--- Dataset records ---
****************
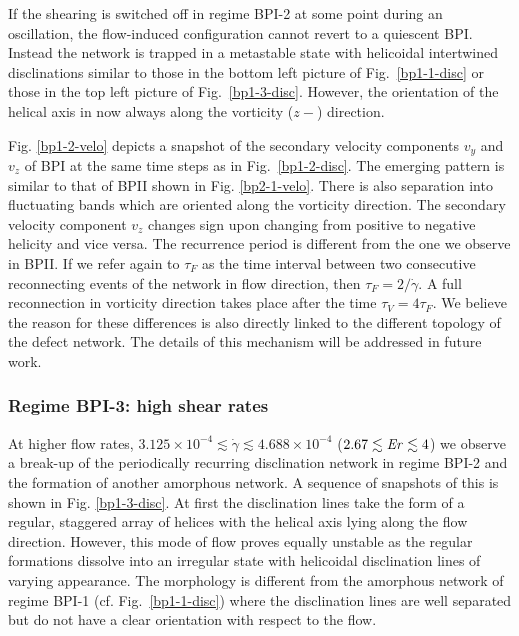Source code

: \documentclass[8.5pt,twoside,twocolumn]{article}
\newcommand{\e}[1]{\times10^{#1}}
\newcommand{\gd}{\dot{\gamma}}
\begin{document}
If the shearing is switched off in
regime BPI-2 at some point during an oscillation, 
the flow-induced configuration cannot revert to a quiescent BPI.
Instead the network is trapped in a metastable state with 
helicoidal intertwined disclinations similar to those in the bottom left 
picture of Fig.~\ref{bp1-1-disc} or those in the top left picture of Fig.~\ref{bp1-3-disc}.
However, the orientation of the helical axis in now always 
along the vorticity ($z-$) direction.

Fig. \ref{bp1-2-velo} depicts a snapshot of the secondary velocity 
components $v_y$ and $v_z$ of BPI at the same time steps as in Fig.~\ref{bp1-2-disc}. 
The emerging pattern is similar to that of BPII shown in
Fig. \ref{bp2-1-velo}. 
There is also separation into fluctuating bands 
which are oriented along the vorticity direction.
The secondary velocity component $v_z$ changes sign upon
changing from positive to negative helicity and vice versa.
The recurrence period is different from the one we observe in BPII.
If we refer again to $\tau_F$ as the time interval between two consecutive 
reconnecting events of the network in flow direction, then $\tau_F=2/\gd$. 
A full reconnection in vorticity direction takes place after the time $\tau_V=4 \tau_F$.
We believe the reason for these differences is also directly linked to the different
topology of the defect network. The details of this mechanism will be
addressed in future work.

\subsubsection{Regime BPI-3: high shear rates }

At higher flow rates, $3.125\e{-4}\lesssim\gd\lesssim4.688\e{-4}$ 
($2.67\lesssim {\it Er}\lesssim 4$) we observe a break-up of the 
periodically recurring disclination network in regime BPI-2 and the formation
of another amorphous network. A sequence of snapshots of this is shown in Fig. \ref{bp1-3-disc}. 
At first the disclination lines take the form of a regular, staggered array of helices 
with the helical axis lying along the flow direction.
However, this mode of flow proves equally unstable as the regular formations dissolve into 
an irregular state with helicoidal disclination lines of varying 
appearance. The morphology is different from the amorphous network of
regime BPI-1 (cf. Fig.~\ref{bp1-1-disc}) where the disclination lines are 
well separated but do not have a clear orientation with respect to the flow. 
\end{document}
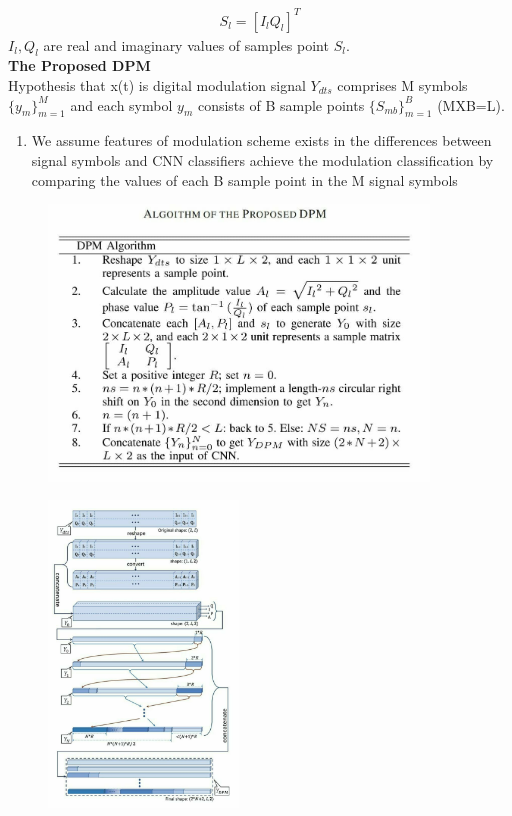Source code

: \documentclass{beamer}
\begin{document}
\begin{frame}
\begin{align}
     S_{l} = [I_{l}Q_{l}]^{T}
 \end{align}
 $I_{l},Q_{l}$ are real and imaginary values of samples point $S_{l}$.\\
 
\textbf{The Proposed DPM}\\

 Hypothesis that x(t) is digital modulation signal $Y_{dts}$ comprises M symbols $\{y_{m}\}_{m=1}^{M}$ and each symbol $y_{m}$ consists of B sample points $\{S_{mb}\}_{m=1}^{B}$ (MXB=L).
\begin{enumerate}[]
    \item We assume features of modulation scheme exists in the differences between signal symbols and CNN classifiers achieve the modulation classification by comparing the values of each B sample point in the M signal symbols
\end{enumerate}
\end{frame}
\begin{frame}
     \begin{figure}[h]
    \centering
    \includegraphics[width=0.9\textwidth]{algo.jpeg}
\end{figure}  
\end{frame}
\begin{frame}
      \begin{figure}[h]
    \centering
    \includegraphics[width=0.45\textwidth]{descr.jpeg}
\end{figure}  
\end{frame}
\end{document}
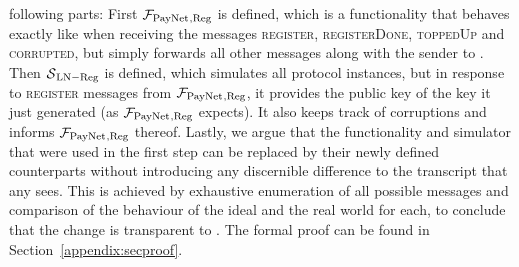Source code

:   following parts: First $\mathcal{F}_{\mathrm{PayNet}}{}_{\mathrm{, Reg}}$ is defined, which is a
  functionality that behaves exactly like \fpaynet{} when receiving the messages
  \textsc{register}, \textsc{registerDone}, \textsc{toppedUp} and
  \textsc{corrupted}, but simply forwards all other messages along with the
  sender to \simulator. Then $\mathcal{S}{}_{\mathrm{LN - Reg}}$ is defined,
  which simulates all protocol instances, but in response to \textsc{register}
  messages from $\mathcal{F}_{\mathrm{PayNet}}{}_{\mathrm{, Reg}}$, it provides the public key of the
  key it just generated (as $\mathcal{F}_{\mathrm{PayNet}}{}_{\mathrm{, Reg}}$ expects). It also
  keeps track of corruptions and informs $\mathcal{F}_{\mathrm{PayNet}}{}_{\mathrm{, Reg}}$ thereof.
  Lastly, we argue that the functionality and simulator that were used in  the
  first step can be replaced by their newly defined counterparts without
  introducing any discernible difference to the transcript that any
  \environment{} sees. This is achieved by exhaustive enumeration of all
  possible messages and comparison of the behaviour of the ideal and the real
  world for each, to conclude that the change is transparent to \environment.
  The formal proof can be found in Section~\ref{appendix:secproof}.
****************
--- What to do ---
All lines in the records above that contain "simulator" are to be reported.

--- Exercise result ---
  sender to \simulator. Then $\mathcal{S}{}_{\mathrm{LN - Reg}}$ is defined,
  Lastly, we argue that the functionality and simulator that were used in  the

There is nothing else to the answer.